[Source texts of formatted documents]
-.-.-

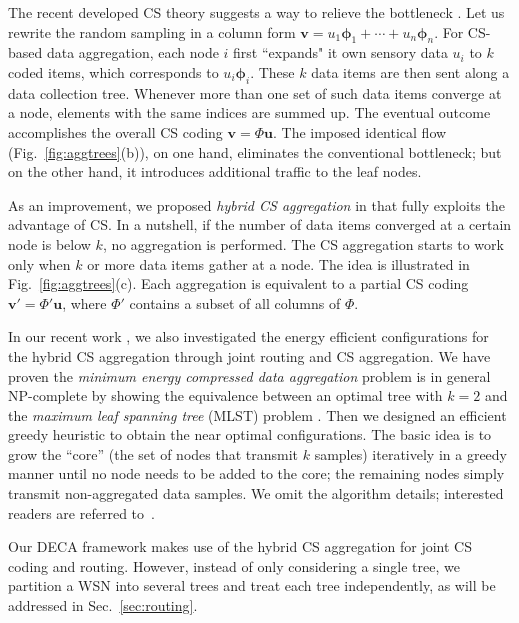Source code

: \documentclass[conference]{IEEEtran}
\begin{document}
    The recent developed CS theory suggests a way to relieve the bottleneck \cite{Haupt-SPMag08, LuoWSC-MobiCom09}. Let us rewrite the random sampling in a column form $\mathbf{v} = u_1 \boldsymbol{\phi}_1 + \cdots + u_n \boldsymbol{\phi}_n$. For CS-based data aggregation, each node $i$ first ``expands" it own sensory data $u_i$ to $k$ coded items, which corresponds to $u_i\boldsymbol{\phi}_i$. These $k$ data items are then sent along a data collection tree. Whenever more than one set of such data items converge at a node, elements with the same indices are summed up. The eventual outcome accomplishes the overall CS coding $\mathbf{v} = \Phi\mathbf{u}$. The imposed identical flow (Fig.~\ref{fig:aggtrees}(b)), on one hand, eliminates the conventional bottleneck; but on the other hand, it introduces additional traffic to the leaf nodes.

    As an improvement, we proposed \textit{hybrid CS aggregation} in \cite{LuoXR-ICC10} that fully exploits the advantage of CS. In a nutshell, if the number of data items converged at a certain node is below $k$, no aggregation is performed. The CS aggregation starts to work only when $k$ or more data items gather at a node. The idea is illustrated in Fig.~\ref{fig:aggtrees}(c). Each aggregation is equivalent to a partial CS coding $\mathbf{v}' = \Phi'\mathbf{u}$, where $\Phi'$ contains a subset of all columns of $\Phi$.

    In our recent work \cite{XiangLV-SECON11}, we also investigated the energy efficient configurations for the hybrid CS aggregation through joint routing and CS aggregation. We have proven the \textit{minimum energy compressed data aggregation} problem is in general NP-complete by showing the equivalence between an optimal tree with $k=2$ and the \textit{maximum leaf spanning tree} (MLST) problem \cite{GareyJ79}. Then we designed an efficient greedy heuristic to obtain the near optimal configurations. The basic idea is to grow the ``core'' (the set of nodes that transmit $k$ samples) iteratively in a greedy manner until no node needs to be added to the core; the remaining nodes simply transmit non-aggregated data samples. We omit the algorithm details; interested readers are referred to~\cite{XiangLV-SECON11}.

    Our DECA framework makes use of the hybrid CS aggregation for joint CS coding and routing. However, instead of only considering a single tree, we partition a WSN into several trees and treat each tree independently, as will be addressed in Sec.~\ref{sec:routing}.
\end{document}
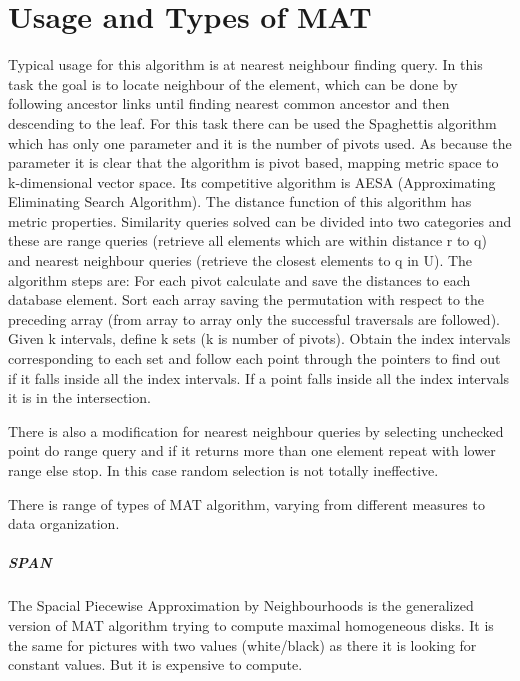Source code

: \chapter{Usage and Types of MAT}\label{appendixMAT}
Typical usage for this algorithm is at nearest neighbour finding query.
In this task the goal is to locate neighbour of the element, which can be done by following ancestor links until finding nearest common ancestor and then descending to the leaf.
For this task there can be used the Spaghettis algorithm \cite{spaghettis} which has only one parameter and it is the number of pivots used. As because the parameter it is clear that the algorithm is pivot based, mapping metric space to k-dimensional vector space. Its competitive algorithm is AESA (Approximating Eliminating Search Algorithm). The distance function of this algorithm has metric properties. Similarity queries solved can be divided into two categories and these are range queries (retrieve all elements which are within distance r to q) and nearest neighbour queries (retrieve the closest elements to q in U). The algorithm steps are: For each pivot calculate and save the distances to each database element. Sort each array saving the permutation with respect to the preceding array (from array to array only the successful traversals are followed). Given k intervals, define k sets (k is number of pivots). Obtain the index intervals corresponding to each set and follow each point through the pointers to find out if it falls inside all the index intervals. If a point falls inside all the index intervals it is in the intersection.

There is also a modification for nearest neighbour queries by selecting unchecked point do range query and if it returns more than one element repeat with lower range else stop. In this case random selection is not totally ineffective.

There is range of types of MAT algorithm, varying from different measures to data organization.
\paragraph{SPAN}
The Spacial Piecewise Approximation by Neighbourhoods is the generalized version of MAT algorithm trying to compute maximal homogeneous disks. It is the same for pictures with two values (white/black) as there it is looking for constant values. But it is expensive to compute.
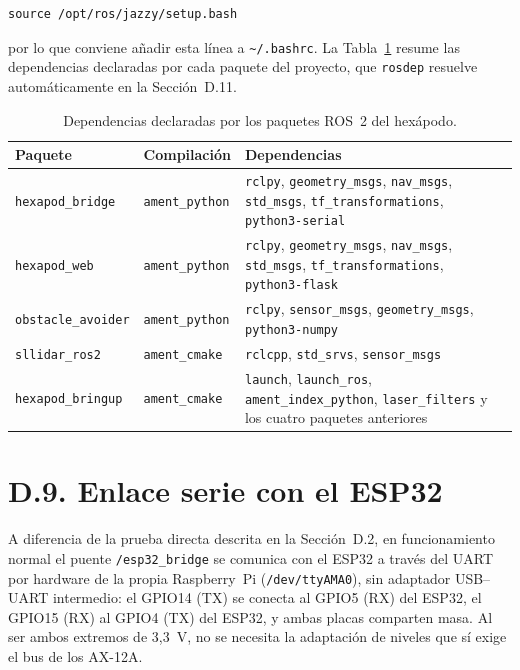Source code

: \begin{lstlisting}[basicstyle=\ttfamily\small,frame=single]
source /opt/ros/jazzy/setup.bash
\end{lstlisting}

por lo que conviene añadir esta línea a \texttt{\textasciitilde/.bashrc}. La
Tabla~\ref{tab:manual_deps_ros2} resume las dependencias declaradas por cada
paquete del proyecto, que \texttt{rosdep} resuelve automáticamente en la
Sección~D.11.

\begin{table}[H]
    \centering
    \small
    \begin{tabularx}{\textwidth}{@{}l l X@{}}
        \toprule
        \textbf{Paquete} & \textbf{Compilación} & \textbf{Dependencias} \\
        \midrule
        \texttt{hexapod\_bridge} & \texttt{ament\_python} & \texttt{rclpy}, \texttt{geometry\_msgs}, \texttt{nav\_msgs}, \texttt{std\_msgs}, \texttt{tf\_transformations}, \texttt{python3-serial} \\
        \texttt{hexapod\_web} & \texttt{ament\_python} & \texttt{rclpy}, \texttt{geometry\_msgs}, \texttt{nav\_msgs}, \texttt{std\_msgs}, \texttt{tf\_transformations}, \texttt{python3-flask} \\
        \texttt{obstacle\_avoider} & \texttt{ament\_python} & \texttt{rclpy}, \texttt{sensor\_msgs}, \texttt{geometry\_msgs}, \texttt{python3-numpy} \\
        \texttt{sllidar\_ros2} & \texttt{ament\_cmake} & \texttt{rclcpp}, \texttt{std\_srvs}, \texttt{sensor\_msgs} \\
        \texttt{hexapod\_bringup} & \texttt{ament\_cmake} & \texttt{launch}, \texttt{launch\_ros}, \texttt{ament\_index\_python}, \texttt{laser\_filters} y los cuatro paquetes anteriores \\
        \bottomrule
    \end{tabularx}
    \caption{Dependencias declaradas por los paquetes ROS~2 del hexápodo.}
    \label{tab:manual_deps_ros2}
\end{table}

\section*{D.9. Enlace serie con el ESP32}

A diferencia de la prueba directa descrita en la Sección~D.2, en funcionamiento
normal el puente \texttt{/esp32\_bridge} se comunica con el ESP32 a través del
UART por hardware de la propia Raspberry~Pi (\texttt{/dev/ttyAMA0}), sin
adaptador USB--UART intermedio: el GPIO14 (TX) se conecta al GPIO5 (RX) del
ESP32, el GPIO15 (RX) al GPIO4 (TX) del ESP32, y ambas placas comparten masa.
Al ser ambos extremos de 3,3~V, no se necesita la adaptación de niveles que sí
exige el bus de los AX-12A.

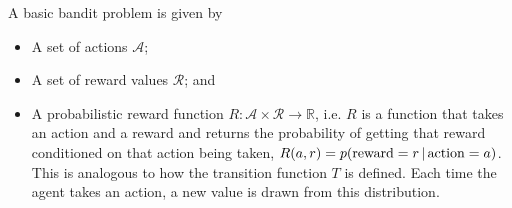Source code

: A basic bandit problem is given by
\begin{itemize}
\item A set of actions $\mathcal A$;
\item A set of reward values $\mathcal R$; and
\item A probabilistic reward function $R: {\mathcal A} \times {\mathcal R} \rightarrow \mathbb{R}$, i.e. 
  $R$ is a function that takes an action and a reward and returns the probability of getting that reward conditioned on that action being taken, 
  $R(a, r) = p({\rm reward} = r \, |\, {\rm action} = a)$.
  This is analogous to how the transition function $T$ is defined.
  Each time the agent takes an action, a new value is drawn
  from this distribution.
\end{itemize}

-.-.-

- EXERCISE DIRECTIONS
Of all the entries above, retype exactly the lines from the line with "The recent developed" to the line with "As an improvement, we", both included, and no others.

- RESPONSE BOX
    The recent developed CS theory suggests a way to relieve the bottleneck \cite{Haupt-SPMag08, LuoWSC-MobiCom09}. Let us rewrite the random sampling in a column form $\mathbf{v} = u_1 \boldsymbol{\phi}_1 + \cdots + u_n \boldsymbol{\phi}_n$. For CS-based data aggregation, each node $i$ first ``expands" it own sensory data $u_i$ to $k$ coded items, which corresponds to $u_i\boldsymbol{\phi}_i$. These $k$ data items are then sent along a data collection tree. Whenever more than one set of such data items converge at a node, elements with the same indices are summed up. The eventual outcome accomplishes the overall CS coding $\mathbf{v} = \Phi\mathbf{u}$. The imposed identical flow (Fig.~\ref{fig:aggtrees}(b)), on one hand, eliminates the conventional bottleneck; but on the other hand, it introduces additional traffic to the leaf nodes.

    As an improvement, we proposed \textit{hybrid CS aggregation} in \cite{LuoXR-ICC10} that fully exploits the advantage of CS. In a nutshell, if the number of data items converged at a certain node is below $k$, no aggregation is performed. The CS aggregation starts to work only when $k$ or more data items gather at a node. The idea is illustrated in Fig.~\ref{fig:aggtrees}(c). Each aggregation is equivalent to a partial CS coding $\mathbf{v}' = \Phi'\mathbf{u}$, where $\Phi'$ contains a subset of all columns of $\Phi$.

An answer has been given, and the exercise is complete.